Redefining “better”

In Seth Godin’s podcast Akimbo, he discusses the concept of being supple, or being resilient in a changing world. In the subsequent episode, he answers listener questions about the previous week. A filmmaker asks what he should do, given that much of the creation of pictures and videos has shifted away from experienced professionals to amateurs armed with newer technology. He asks “What’s next?” 

Seth responds that what’s next is what’s always next: we redefine what “better” means. There is always a path toward improvement, but the way improvement manifests changes over time. To illustrate this, Seth even briefly mentions radiologists and AI.

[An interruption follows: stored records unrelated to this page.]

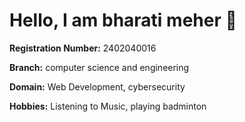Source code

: # Hello, I am **bharati meher** 👋

**Registration Number:** 2402040016

**Branch:** computer science and engineering

**Domain:** Web Development, cybersecurity

**Hobbies:** Listening to Music, playing badminton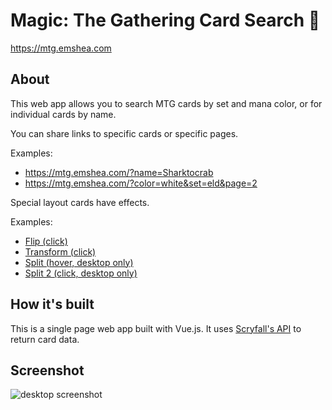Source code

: # Magic: The Gathering Card Search 🧙

https://mtg.emshea.com

## About

This web app allows you to search MTG cards by set and mana color, or for individual cards by name.

You can share links to specific cards or specific pages.

Examples:
- https://mtg.emshea.com/?name=Sharktocrab
- https://mtg.emshea.com/?color=white&set=eld&page=2

Special layout cards have effects.

Examples:
- [Flip (click)](https://mtg.emshea.com/?name=Budoka%20Gardener%20%2F%2F%20Dokai,%20Weaver%20of%20Life)
- [Transform (click)](https://mtg.emshea.com/?name=Azor%27s%20Gateway%20%2F%2F%20Sanctum%20of%20the%20Sun)
- [Split (hover, desktop only)](https://mtg.emshea.com/?name=Alive%20%2F%2F%20Well)
- [Split 2 (click, desktop only)](https://mtg.emshea.com/?name=Appeal%20%2F%2F%20Authority)

## How it's built

This is a single page web app built with Vue.js. It uses [Scryfall's API](https://scryfall.com/docs/api) to return card data.

## Screenshot

![desktop screenshot](https://misc-static-es.s3.amazonaws.com/fullscreen.PNG)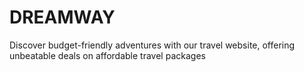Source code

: # DREAMWAY
Discover budget-friendly adventures with our travel website, offering unbeatable deals on affordable travel packages
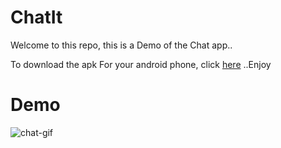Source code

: # ChatIt

Welcome to this repo, this is a Demo of the Chat app..

To download the apk For your android phone, click [here](https://drive.google.com/file/d/1VrHO5q5FXE78WKqvva9q1wLey-ob3q1h/view?usp=sharing) ..Enjoy


# Demo
![chat-gif](https://user-images.githubusercontent.com/42491873/90986513-6cf5af00-e57b-11ea-8aed-d64cd201f60e.gif)


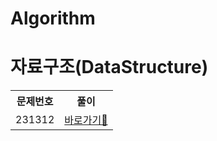 # Algorithm

<h1>자료구조(DataStructure)</h1>
<table>
  <tr>
    <th>문제번호</th>
    <th>풀이</th>
  </tr>
  <tr>
    <td>231312</td>
    <td> <a href="https://github.com/hyeji111544/Algorithm/tree/main/DataStructures/problems">바로가기🔎</a> </td>
  </tr>
</table>
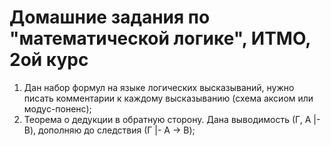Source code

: Домашние задания по "математической логике", ИТМО, 2ой курс
====
1. Дан набор формул на языке логических высказываний, нужно писать комментарии к каждому высказыванию (схема аксиом или модус-поненс);
2. Теорема о дедукции в обратную сторону. Дана выводимость (Г, A |- B), дополняю до следствия (Г |- A -> B);

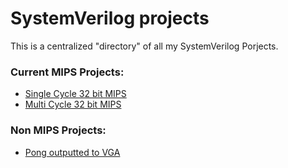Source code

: # SystemVerilog projects
This is a centralized "directory" of all my SystemVerilog Porjects.

### Current MIPS Projects:

* [Single Cycle 32 bit MIPS](https://github.com/braamBeresford/32bitMipsSingleCycle)
* [Multi Cycle 32 bit MIPS](https://github.com/braamBeresford/32bitMipsMultiCycle)

### Non MIPS Projects:
* [Pong outputted to VGA](https://github.com/braamBeresford/systemVerilogPong)
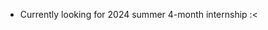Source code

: - Currently looking for 2024 summer 4-month internship :<

<!---
ZHIYUA15/ZHIYUA15 is a ✨ special ✨ repository because its `README.md` (this file) appears on your GitHub profile.
You can click the Preview link to take a look at your changes.
--->
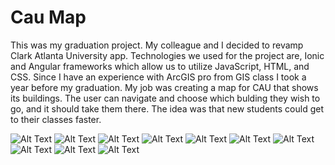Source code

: # Cau Map
This was my graduation project. My colleague and I decided to revamp Clark Atlanta University app.
Technologies we used for the project are, Ionic and Angular frameworks which allow us to utilize JavaScript, HTML, and CSS.
Since I have an experience with ArcGIS pro from GIS class I took a year before my graduation.
My job was creating a map for CAU that shows its buildings. The user can navigate and choose which bulding they wish to go, and it should take them there.
The idea was that new students could get to their classes faster.



![Alt Text](https://github.com/rashedalrashdi/cauMap/blob/master/CAU%20app%20screenshots/Home%20page.png)
![Alt Text](https://github.com/rashedalrashdi/cauMap/blob/master/CAU%20app%20screenshots/Taps%20options.png)
![Alt Text](https://github.com/rashedalrashdi/cauMap/blob/master/CAU%20app%20screenshots/Campus%20times.png)
![Alt Text](https://github.com/rashedalrashdi/cauMap/blob/master/CAU%20app%20screenshots/Campus%20map.png)
![Alt Text](https://github.com/rashedalrashdi/cauMap/blob/master/CAU%20app%20screenshots/Admission%20tap.png)
![Alt Text](https://github.com/rashedalrashdi/cauMap/blob/master/CAU%20app%20screenshots/Trevor%20Anett%20Hall%20building.png)
![Alt Text](https://github.com/rashedalrashdi/cauMap/blob/master/CAU%20app%20screenshots/Home%20page.png)
![Alt Text](https://github.com/rashedalrashdi/cauMap/blob/master/CAU%20app%20screenshots/Home%20page.png)
![Alt Text](https://github.com/rashedalrashdi/cauMap/blob/master/CAU%20app%20screenshots/Home%20page.png)
![Alt Text](https://github.com/rashedalrashdi/cauMap/blob/master/CAU%20app%20screenshots/Home%20page.png)
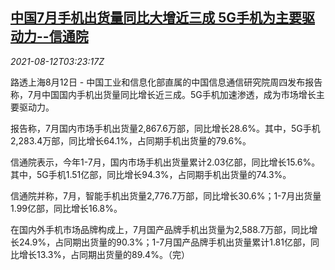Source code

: <!--1628739062000-->
[中国7月手机出货量同比大增近三成 5G手机为主要驱动力--信通院](https://cn.reuters.com/article/china-mobile-shipments-0812-thur-idCNKBS2FD08A)
------

<div><i>2021-08-12T03:23:17Z</i></div><p>路透上海8月12日 - 中国工业和信息化部直属的中国信息通信研究院周四发布报告称，7月中国国内手机出货量同比增长近三成。5G手机加速渗透，成为市场增长主要驱动力。</p><p>报告称，7月国内市场手机出货量2,867.6万部，同比增长28.6%。其中，5G手机2,283.4万部，同比增长64.1%，占同期手机出货量的79.6%。</p><p>信通院表示，今年1-7月，国内市场手机出货量累计2.03亿部，同比增长15.6%。其中，5G手机1.51亿部，同比增长94.3%，占同期手机出货量的74.3%。</p><p>信通院并称，7月，智能手机出货量2,776.7万部，同比增长30.6%；1-7月出货量1.99亿部，同比增长16.8%。</p><p>在国内外手机市场品牌构成上，7月国产品牌手机出货量为2,588.7万部，同比增长24.9%，占同期出货量的90.3%；1-7月国产品牌手机出货量累计1.81亿部，同比增长13.3%，占同期出货量的89.4%。（完）</p>
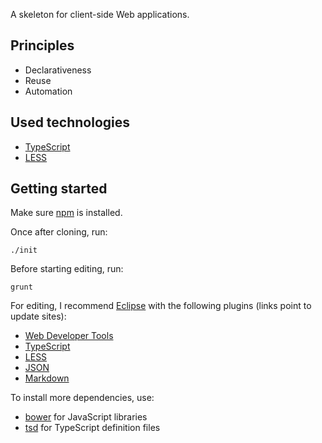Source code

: A skeleton for client-side Web applications.

## Principles

* Declarativeness
* Reuse
* Automation

## Used technologies

* [TypeScript](http://www.typescriptlang.org)
* [LESS](http://lesscss.org)

## Getting started

Make sure [npm](http://www.npmjs.org) is installed.

Once after cloning, run:

	./init

Before starting editing, run:

	grunt

For editing, I recommend [Eclipse](http://www.eclipse.org/downloads) with the following plugins (links point to update sites):

* [Web Developer Tools](http://download.eclipse.org/releases/kepler)
* [TypeScript](http://eclipse-update.palantir.com/eclipse-typescript)
* [LESS](http://www.normalesup.org/~simonet/soft/ow/update)
* [JSON](https://bitbucket.org/denmiroch/jsontools/src/default/JsonSite)
* [Markdown](http://www.winterwell.com/software/updatesite)

To install more dependencies, use:

* [bower](http://bower.io) for JavaScript libraries
* [tsd](http://definitelytyped.github.io/tsd) for TypeScript definition files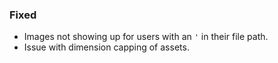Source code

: ### Fixed

- Images not showing up for users with an `'` in their file path.
- Issue with dimension capping of assets.

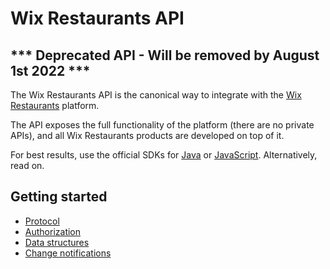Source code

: # Wix Restaurants API

## *** Deprecated API - Will be removed by August 1st 2022 ***

The Wix Restaurants API is the canonical way to integrate with the [Wix Restaurants](http://www.wix.com/restaurant/website) platform.

The API exposes the full functionality of the platform (there are no private APIs), and all Wix Restaurants products are developed on top of it.

For best results, use the official SDKs for [Java](https://github.com/wix/wix-restaurants-java-sdk) or [JavaScript](https://github.com/wix/wix-restaurants-js-sdk). Alternatively, read on.

## Getting started

* [Protocol](Protocol)
* [Authorization](Authorization)
* [Data structures](Data-structures)
* [Change notifications](Change-notifications)
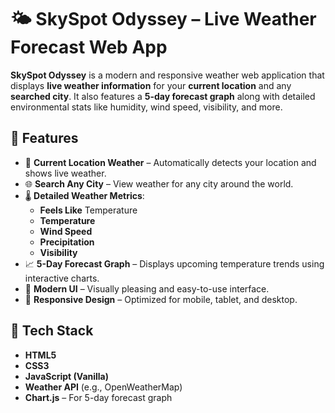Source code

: # 🌤️ SkySpot Odyssey – Live Weather Forecast Web App

**SkySpot Odyssey** is a modern and responsive weather web application that displays **live weather information** for your **current location** and any **searched city**. It also features a **5-day forecast graph** along with detailed environmental stats like humidity, wind speed, visibility, and more.

## 🌟 Features

- 📍 **Current Location Weather** – Automatically detects your location and shows live weather.
- 🌐 **Search Any City** – View weather for any city around the world.
- 🌡️ **Detailed Weather Metrics**:
  - **Feels Like** Temperature
  - **Temperature** 
  - **Wind Speed** 
  - **Precipitation** 
  - **Visibility**
- 📈 **5-Day Forecast Graph** – Displays upcoming temperature trends using interactive charts.
- 🧭 **Modern UI** – Visually pleasing and easy-to-use interface.
- 📱 **Responsive Design** – Optimized for mobile, tablet, and desktop.

## 🚀 Tech Stack

- **HTML5**
- **CSS3**
- **JavaScript (Vanilla)**
- **Weather API** (e.g., OpenWeatherMap)
- **Chart.js** – For 5-day forecast graph

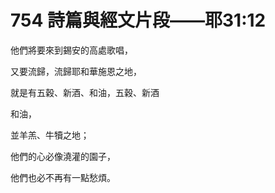 # 754 詩篇與經文片段——耶31:12

他們將要來到錫安的高處歌唱，

又要流歸，流歸耶和華施恩之地，

就是有五穀、新酒、和油，五穀、新酒

和油，

並羊羔、牛犢之地；

他們的心必像澆灌的園子，

他們也必不再有一點愁煩。

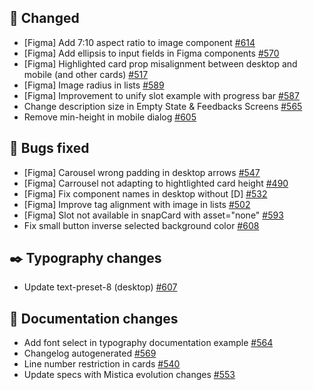 ## 🔄 Changed

- [Figma] Add 7:10 aspect ratio to image component [#614](https://github.com/Telefonica/mistica-design/issues/614)
- [Figma] Add ellipsis to input fields in Figma components [#570](https://github.com/Telefonica/mistica-design/issues/570)
- [Figma] Highlighted card prop misalignment between desktop and mobile (and other cards) [#517](https://github.com/Telefonica/mistica-design/issues/517)
- [Figma] Image radius in lists [#589](https://github.com/Telefonica/mistica-design/issues/589)
- [Figma] Improvement to unify slot example with progress bar [#587](https://github.com/Telefonica/mistica-design/issues/587)
- Change description size in Empty State & Feedbacks Screens [#565](https://github.com/Telefonica/mistica-design/issues/565)
- Remove min-height in mobile dialog [#605](https://github.com/Telefonica/mistica-design/issues/605)

## 🐞 Bugs fixed

- [Figma] Carousel wrong padding in desktop arrows [#547](https://github.com/Telefonica/mistica-design/issues/547)
- [Figma] Carrousel not adapting to hightlighted card height [#490](https://github.com/Telefonica/mistica-design/issues/490)
- [Figma] Fix component names in desktop without [D] [#532](https://github.com/Telefonica/mistica-design/issues/532)
- [Figma] Improve tag alignment with image in lists [#502](https://github.com/Telefonica/mistica-design/issues/502)
- [Figma] Slot not available in snapCard with asset="none" [#593](https://github.com/Telefonica/mistica-design/issues/593)
- Fix small button inverse selected background color [#608](https://github.com/Telefonica/mistica-design/issues/608)

## ✒️ Typography changes

- Update text-preset-8 (desktop) [#607](https://github.com/Telefonica/mistica-design/issues/607)

## 📒 Documentation changes

- Add font select in typography documentation example  [#564](https://github.com/Telefonica/mistica-design/issues/564)
- Changelog autogenerated  [#569](https://github.com/Telefonica/mistica-design/issues/569)
- Line number restriction in cards [#540](https://github.com/Telefonica/mistica-design/issues/540)
- Update specs with Mistica evolution changes [#553](https://github.com/Telefonica/mistica-design/issues/553)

As I’ve written before, if we ask whether or not AI will replace radiologists, we are asking the wrong question. “What does better mean?” is a perfectly good alternative question. Despite all the claims that a computer can read a chest x-ray, or a CT for pulmonary nodules, or a bone age exam “better” than a radiologist, we still don’t really know what that “better” looks like. We don’t know what “better” means for us in anything but broad terms.

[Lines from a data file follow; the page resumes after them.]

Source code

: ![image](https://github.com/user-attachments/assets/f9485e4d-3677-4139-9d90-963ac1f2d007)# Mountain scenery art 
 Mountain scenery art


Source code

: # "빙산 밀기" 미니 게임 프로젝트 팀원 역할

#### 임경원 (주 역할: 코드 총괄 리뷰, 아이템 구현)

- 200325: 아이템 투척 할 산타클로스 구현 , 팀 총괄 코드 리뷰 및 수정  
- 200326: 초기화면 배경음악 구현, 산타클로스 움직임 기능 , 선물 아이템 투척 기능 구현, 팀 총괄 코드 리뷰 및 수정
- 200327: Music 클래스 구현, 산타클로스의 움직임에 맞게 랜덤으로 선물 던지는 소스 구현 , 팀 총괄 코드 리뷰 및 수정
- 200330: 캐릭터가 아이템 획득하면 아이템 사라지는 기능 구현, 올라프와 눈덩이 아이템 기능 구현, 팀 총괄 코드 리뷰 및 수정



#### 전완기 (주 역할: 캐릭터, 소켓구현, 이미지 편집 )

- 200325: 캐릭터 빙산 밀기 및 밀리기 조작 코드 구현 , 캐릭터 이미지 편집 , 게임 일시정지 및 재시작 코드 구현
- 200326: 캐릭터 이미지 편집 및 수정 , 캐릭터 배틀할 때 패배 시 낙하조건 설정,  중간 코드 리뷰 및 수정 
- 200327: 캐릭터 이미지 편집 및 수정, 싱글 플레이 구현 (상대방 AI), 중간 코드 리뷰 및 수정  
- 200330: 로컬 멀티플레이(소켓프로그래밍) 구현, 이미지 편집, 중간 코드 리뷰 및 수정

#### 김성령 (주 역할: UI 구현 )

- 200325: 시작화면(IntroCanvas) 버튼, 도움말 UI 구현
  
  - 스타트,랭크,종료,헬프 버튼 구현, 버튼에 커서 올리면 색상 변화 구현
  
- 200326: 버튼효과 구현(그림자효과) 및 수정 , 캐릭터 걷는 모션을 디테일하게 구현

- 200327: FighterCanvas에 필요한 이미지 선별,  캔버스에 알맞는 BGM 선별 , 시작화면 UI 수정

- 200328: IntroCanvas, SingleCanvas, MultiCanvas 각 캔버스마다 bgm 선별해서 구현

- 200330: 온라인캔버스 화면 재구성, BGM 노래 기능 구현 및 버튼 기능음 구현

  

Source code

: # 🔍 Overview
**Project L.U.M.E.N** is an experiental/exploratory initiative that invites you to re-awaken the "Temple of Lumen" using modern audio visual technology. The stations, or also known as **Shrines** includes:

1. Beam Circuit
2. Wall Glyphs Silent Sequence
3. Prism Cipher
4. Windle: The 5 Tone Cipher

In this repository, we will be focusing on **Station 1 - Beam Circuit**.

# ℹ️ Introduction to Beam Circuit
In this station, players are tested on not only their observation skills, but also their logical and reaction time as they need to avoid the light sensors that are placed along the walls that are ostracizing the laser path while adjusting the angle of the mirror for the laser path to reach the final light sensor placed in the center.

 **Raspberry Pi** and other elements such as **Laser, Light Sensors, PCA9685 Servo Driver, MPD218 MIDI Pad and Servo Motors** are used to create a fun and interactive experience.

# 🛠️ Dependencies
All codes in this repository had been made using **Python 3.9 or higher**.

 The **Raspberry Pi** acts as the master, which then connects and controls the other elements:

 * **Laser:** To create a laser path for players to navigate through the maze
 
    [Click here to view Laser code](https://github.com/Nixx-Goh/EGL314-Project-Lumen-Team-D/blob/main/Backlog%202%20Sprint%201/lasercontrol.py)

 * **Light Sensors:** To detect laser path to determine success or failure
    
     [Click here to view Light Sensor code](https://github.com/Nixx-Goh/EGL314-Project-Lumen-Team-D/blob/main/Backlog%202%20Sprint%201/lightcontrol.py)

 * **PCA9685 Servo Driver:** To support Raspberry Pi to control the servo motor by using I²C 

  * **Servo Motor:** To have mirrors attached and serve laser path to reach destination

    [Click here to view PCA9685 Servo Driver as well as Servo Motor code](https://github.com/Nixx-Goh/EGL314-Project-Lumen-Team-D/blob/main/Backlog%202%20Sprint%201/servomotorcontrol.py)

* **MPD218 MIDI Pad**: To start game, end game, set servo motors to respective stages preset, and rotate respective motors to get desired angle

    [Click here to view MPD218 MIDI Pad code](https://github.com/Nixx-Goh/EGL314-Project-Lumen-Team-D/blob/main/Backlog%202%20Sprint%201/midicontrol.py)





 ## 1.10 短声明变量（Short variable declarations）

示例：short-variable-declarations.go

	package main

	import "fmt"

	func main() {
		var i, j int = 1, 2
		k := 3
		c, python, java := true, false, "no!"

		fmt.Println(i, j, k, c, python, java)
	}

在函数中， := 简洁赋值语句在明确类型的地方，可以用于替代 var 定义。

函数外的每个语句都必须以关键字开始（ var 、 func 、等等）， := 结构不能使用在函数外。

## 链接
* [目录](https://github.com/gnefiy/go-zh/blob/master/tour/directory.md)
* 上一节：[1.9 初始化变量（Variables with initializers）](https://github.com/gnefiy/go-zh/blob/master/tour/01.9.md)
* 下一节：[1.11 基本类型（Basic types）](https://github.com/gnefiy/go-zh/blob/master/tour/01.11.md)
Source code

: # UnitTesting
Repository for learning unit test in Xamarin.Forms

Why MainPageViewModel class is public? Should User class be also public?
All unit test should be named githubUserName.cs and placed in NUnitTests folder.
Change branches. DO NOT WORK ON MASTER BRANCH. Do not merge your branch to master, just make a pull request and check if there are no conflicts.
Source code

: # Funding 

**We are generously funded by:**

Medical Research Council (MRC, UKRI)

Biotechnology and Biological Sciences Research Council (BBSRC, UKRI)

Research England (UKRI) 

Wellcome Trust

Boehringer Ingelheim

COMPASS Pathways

Let’s presume that we have an algorithm that can find pulmonary nodules on a CT more reliably than a human – it’s not hard to imagine, and may already the case. But that’s just one tiny part of the overall imaging interpretation process and it creates an incomplete vision of the future. How does this fit into the entirety of performing and interpreting an exam? What does “better” look like when a human and computer interact? Does the computer suggest and the human confirms? Perhaps the algorithm should follow the radiologist after the report and point out possible misses? What about findings that are too subtle for the human to independently verify? Now add another algorithm, and another, and another. How we do coordinate all this AI work and integrate it with the radiologist in a way that makes the combination better than either one alone? AI may promise a more precise, reliable, or accurate process, but it’s not enough to just give vague descriptions of computers taking over, or that they will “enhance but not replace” people. The hard work is in the details. The specific dance between the human and the computer remains unchoreographed.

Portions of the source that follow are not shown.